Pencegahan dan Pengendalian Infeksi Silang pada Laboratorium Gigi

Share on facebook
Share on google
Share on twitter
Share on linkedin
Foto oleh Suara Surabaya

Infeksi adalah masalah kesehatan serius yang dihadapi banyak orang countrie (Khanghahi et al, 2013). Teknisi gigi adalah salah satu pekerjaan yang berisiko tertular penyakit menular yang dapat terjadi dari penularan melalui air liur, darah, atau peralatan yang terkontaminasi. Kesan gigi selalu dikirim ke laboratorium gigi mengandung air liur dan terkadang darah. Air liur ini dan darah dapat mengandung banyak non-patogen dan mikroorganisme patogen seperti Candida albicans, Streptococcus aureus, Hepatitis virus, herpes simpleks, HIV dan lainnya.  Laboratorium gigi merupakan area tempat teknisi gigi dapat terinfeksi terutama bila kondisinya tidak steril. Sulit untuk mendisinfeksi jamur karena mikroorganisme bisa masuk ke bagian dalam gips sehingga desinfeksi menjadi kurang optimal. Bakteri masuk rongga mulut bisa tetap hidup selama seminggu bahkan di dalam gypsum. Oleh karena itu, semuanya kesan gigi yang diterima dari dokter gigi haruslah didesinfeksi.

Teknisi sedang bekerja di laboratorium gigi bisa terkena infeksi melalui kontak langsung dengan barang yang belum pernah didesinfeksi melalui luka dan lecet saat bekerja tanpa menggunakan sarung tangan dan masker. Infeksi bias ditransfer melalui cetakan gigi yang dilakukan oleh teknisi gigi terkait dengan kontak permukaan, tangan potongan, bur, batu apung, aerosol, dll.  Laboratorium gigi harus seaman mungkin dari semua jenis infeksi. Potensi untuk penularan penyakit dapat diminimalisir melalui;

(a) Imunisasi, terutama hepatitis B.

(b) Penghalang

Tekniknya antara lain mencuci tangan dengan antimikroba sabun atau gosok tangan dengan bahan berbasis alcohol sebelum mulai bekerja di laboratorium gigi. Kapan Bekerja, teknisi gigi harus selalu menggunakan pribadi alat pelindung seperti sarung tangan, masker, kacamata, dan jas laboratorium. Sarung tangan harus digunakan saat membersihkan atau mengisi cetakan gigi. Topeng, pelindung kacamata atau pakaian harus digunakan bila ada potensi untuk percikan, penyemprotan, atau aerosol seperti saat mengoperasikan mesin sambil memoles, memotong pengecoran hasil, dll.

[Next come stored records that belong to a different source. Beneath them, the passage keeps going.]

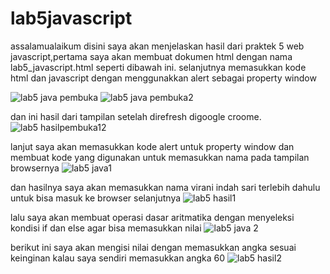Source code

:# lab5javascript
assalamualaikum disini saya akan menjelaskan hasil dari praktek 5 web javascript,pertama saya akan membuat dokumen html dengan nama
lab5_javascript.html seperti dibawah ini. selanjutnya memasukkan kode html dan javascript dengan menggunakkan alert sebagai property window

![lab5 java pembuka](https://user-images.githubusercontent.com/57024231/116339394-8d12f780-a807-11eb-890f-1c4623f87db5.png)
![lab5 java pembuka2](https://user-images.githubusercontent.com/57024231/116339436-9ac87d00-a807-11eb-9b86-07e13b2a151e.png)

dan ini hasil dari tampilan setelah direfresh digoogle croome.
![lab5 hasilpembuka12](https://user-images.githubusercontent.com/57024231/116339452-a5831200-a807-11eb-9080-7ccbbf757961.png)

lanjut saya akan memasukkan kode alert untuk property window dan membuat kode yang digunakan untuk memasukkan nama pada tampilan browsernya
![lab5 java1](https://user-images.githubusercontent.com/57024231/116340084-baac7080-a808-11eb-9756-158112c18076.png)

dan hasilnya saya akan memasukkan nama virani indah sari terlebih dahulu untuk bisa masuk ke browser selanjutnya
![lab5 hasil1](https://user-images.githubusercontent.com/57024231/116340141-dd3e8980-a808-11eb-9c42-b36d4a689988.png)

lalu saya akan membuat operasi dasar aritmatika dengan menyeleksi kondisi if dan else agar bisa memasukkan nilai 
![lab5 java 2](https://user-images.githubusercontent.com/57024231/116340288-2098f800-a809-11eb-8e43-d2e652f52435.png)

berikut ini saya akan mengisi nilai dengan memasukkan angka sesuai keinginan kalau saya sendiri memasukkan angka 60
![lab5 hasil2](https://user-images.githubusercontent.com/57024231/116340349-3dcdc680-a809-11eb-8efb-fe90785b8f4e.png)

Jas laboratorium harus digunakan kapan saja selama proses fabrikasi di laboratorium dan diganti atau dicuci setiap hari dan tidak boleh digunakan di luar laboratorium. Ini mencegah penularan laboratorium terhadap lingkungan atau sebaliknya/ Semua prosedur desinfeksi harus dilakukan di laboratorium oleh teknisi terlatih jika di desinfeksi status tidak diketahui. Disinfeksi harus benar Mencegah korosi komponen logam, dimensional perubahan dan tekstur permukaan karya. Beberapa efektivitas memiliki disinfektan telah dilaporkan, termasuk chlorhexidine digluconate dan glutaraldehyde. Infeksi pengendalian dianggap menjadi perhatian yang sangat penting di laboratorium gigi sehingga teknisi gigi dapat menghindari infeksi silang. Penelitian ini bertujuan untuk mengetahui pelaksanaan desinfeksi di laboratorium gigi di Jawa Timur sebagai tindakan preventif dan pengendalian persilangan infeksi.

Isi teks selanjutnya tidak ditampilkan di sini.